■ What needs to be done
Report each line from the entries in which "ttfamily" can be found.

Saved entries

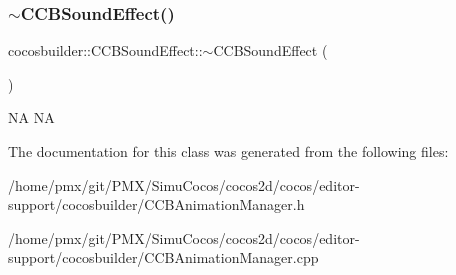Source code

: \subsubsection{\texorpdfstring{$\sim$\+C\+C\+B\+Sound\+Effect()}{~CCBSoundEffect()}\hspace{0.1cm}{\footnotesize\ttfamily [2/2]}}
{\footnotesize\ttfamily cocosbuilder\+::\+C\+C\+B\+Sound\+Effect\+::$\sim$\+C\+C\+B\+Sound\+Effect (\begin{DoxyParamCaption}{ }\end{DoxyParamCaption})}

NA  NA 

The documentation for this class was generated from the following files\+:\begin{DoxyCompactItemize}
\item 
/home/pmx/git/\+P\+M\+X/\+Simu\+Cocos/cocos2d/cocos/editor-\/support/cocosbuilder/C\+C\+B\+Animation\+Manager.\+h\item 
/home/pmx/git/\+P\+M\+X/\+Simu\+Cocos/cocos2d/cocos/editor-\/support/cocosbuilder/C\+C\+B\+Animation\+Manager.\+cpp\end{DoxyCompactItemize}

■ Task result
: \subsubsection{\texorpdfstring{$\sim$\+C\+C\+B\+Sound\+Effect()}{~CCBSoundEffect()}\hspace{0.1cm}{\footnotesize\ttfamily [2/2]}}
{\footnotesize\ttfamily cocosbuilder\+::\+C\+C\+B\+Sound\+Effect\+::$\sim$\+C\+C\+B\+Sound\+Effect (\begin{DoxyParamCaption}{ }\end{DoxyParamCaption})}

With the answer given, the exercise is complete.